La Suprema Corte, in merito ad una vicenda che vede protagonista un cane tenuto in garage al buio, spiega quando questo diventa reato. Le norme a tutela degli animali si fanno sempre più rigide. Agli eventi già noti in cui si è perseguibili per legge, in casi di diverse forme di maltrattamento o incuria, se ne aggiungono altri.
In merito alla vicenda che vede come protagonista un cucciolo di tre mesi, il proprietario è stato condannato alla pena di mille euro di ammenda dalla Suprema Corte. L’accusa è di aver “Detenuto l’animale in condizioni incompatibili con la sua natura e produttive di grandi sofferenze“. Questo, secondo quanto riportato da La Zampa, si legge nella sentenza. Non sono bastate le proteste dell’uomo che riportava mancanze di motivazioni concrete. Nonché l’assenza di sofferenze tangibili nel cane.
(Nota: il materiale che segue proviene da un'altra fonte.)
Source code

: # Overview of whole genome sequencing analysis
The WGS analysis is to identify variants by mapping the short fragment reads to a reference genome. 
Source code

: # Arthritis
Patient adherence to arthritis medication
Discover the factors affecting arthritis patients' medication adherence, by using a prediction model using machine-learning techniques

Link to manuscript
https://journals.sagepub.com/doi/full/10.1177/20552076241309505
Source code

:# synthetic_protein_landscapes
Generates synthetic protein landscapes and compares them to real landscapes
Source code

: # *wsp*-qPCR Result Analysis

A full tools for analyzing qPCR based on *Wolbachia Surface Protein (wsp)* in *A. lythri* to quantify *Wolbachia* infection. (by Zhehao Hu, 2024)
Tuttavia, per la terza sezione penale, il torto dell’imputato è stato comprovato dal fatto che esistono diverse forme di maltrattamento.
Detenzione illegale di un cane
Per essere accusati di incuria nei confronti di un animale, infatti, non si deve incorrere necessariamente in fenomeni di malnutrizione, molestie fisiche o pessimo stato di salute del cane. Ma sono rilevanti anche tutte quelle condotte che incidono sulla sensibilità psico-fisica dell’animale. Qualsiasi situazione insomma, che come si legge nella sentenza, procuri: “Dolore e afflizione, compresi comportamenti colposi di abbandono e incuria“. Dalla causa, difatti, sarebbe emerso che il cucciolo di cane era detenuto in luogo chiuso con scarsa illuminazione. In uno spazio angusto di un garage, recintato da una rete metallica tra oggetti ingombranti e l’impossibilità per l’animale di potersi muovere.
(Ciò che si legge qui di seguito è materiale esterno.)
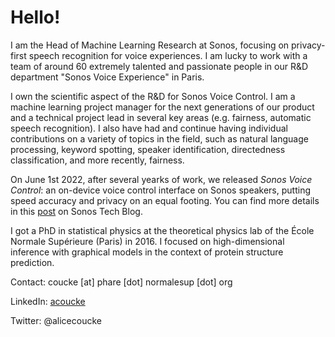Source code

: # Hello!

I am the Head of Machine Learning Research at Sonos, focusing on privacy-first speech recognition for voice experiences. I am lucky to work with a team of around 60 extremely talented and passionate people in our R&D department "Sonos Voice Experience" in Paris. 

I own the scientific aspect of the R&D for Sonos Voice Control.
I am a machine learning project manager for the next generations of our product and a technical project lead in several key areas (e.g. fairness, automatic speech recognition). I also have had and continue having individual contributions on a variety of topics in the field, such as natural language processing, keyword spotting, speaker identification, directedness classification, and more recently, fairness.

On June 1st 2022, after several yearks of work, we released _Sonos Voice Control_: an on-device voice control interface on Sonos speakers, putting speed accuracy and privacy on an equal footing. You can find more details in this [post](https://tech-blog.sonos.com/posts/on-device-voice-control-on-sonos-speakers/) on Sonos Tech Blog.

I got a PhD in statistical physics at the theoretical physics lab of the École Normale Supérieure (Paris) in 2016. I focused on high-dimensional inference with graphical models in the context of protein structure prediction.

Contact: coucke [at] phare [dot] normalesup [dot] org

LinkedIn: [acoucke](https://www.linkedin.com/in/acoucke/)

Twitter: @alicecoucke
Inoltre, il cane viveva tra le sue deiezioni e privo di acqua, poiché lo spazio costretto lo portava a rovesciare la ciotola. La Suprema Corte ha affermato che: “Sulla base di tale ricostruzione il giudice di merito ha ritenuto sussistenti gli elementi costitutivi della contravvenzione“. Del resto la detenzione dell’animale era incompatibile con la sua natura e causa di sofferenze per il cucciolo. Presto si potrebbe procedere anche con la confisca dell’animale. Difatti, come riporta sempre La Zampa, la Cassazione avrebbe concluso: “La motivazione del provvedimento del giudice non può essere basata sul solo rapporto di asservimento del bene rispetto al reato. Ma deve anche riguardare la circostanza che il reo reitererebbe l’attività punibile se restasse nel possesso della res, in quanto la misura, per la sua natura cautelare, tende a prevenire la commissione di nuovi reati“.
In definitiva, dunque anche nel rispetto della legge italiana che ha di recente aggiunto la tutela degli animali anche nella Costituzione, detenere gli animali in situazioni non conformi alla loro natura rappresenta un reato. E se è presumibile che ogni caso debba essere valutato e giudicato a sé stante, in questo caso siamo di fronte ad un precedente storico che getta le basi anche per situazioni analoghe in futuro. La detenzione dei cani, in maniera conforme, è un aspetto su cui molte Regioni continuano a battersi anche singolarmente. Infatti, diversi Comuni hanno vietato l’utilizzo di catene, se non in situazioni necessarie e dimostrabili. Passi avanti che presto si potrebbe estendere in tutto il Paese per una garanzia sempre più forte della tutela di tutti gli animali.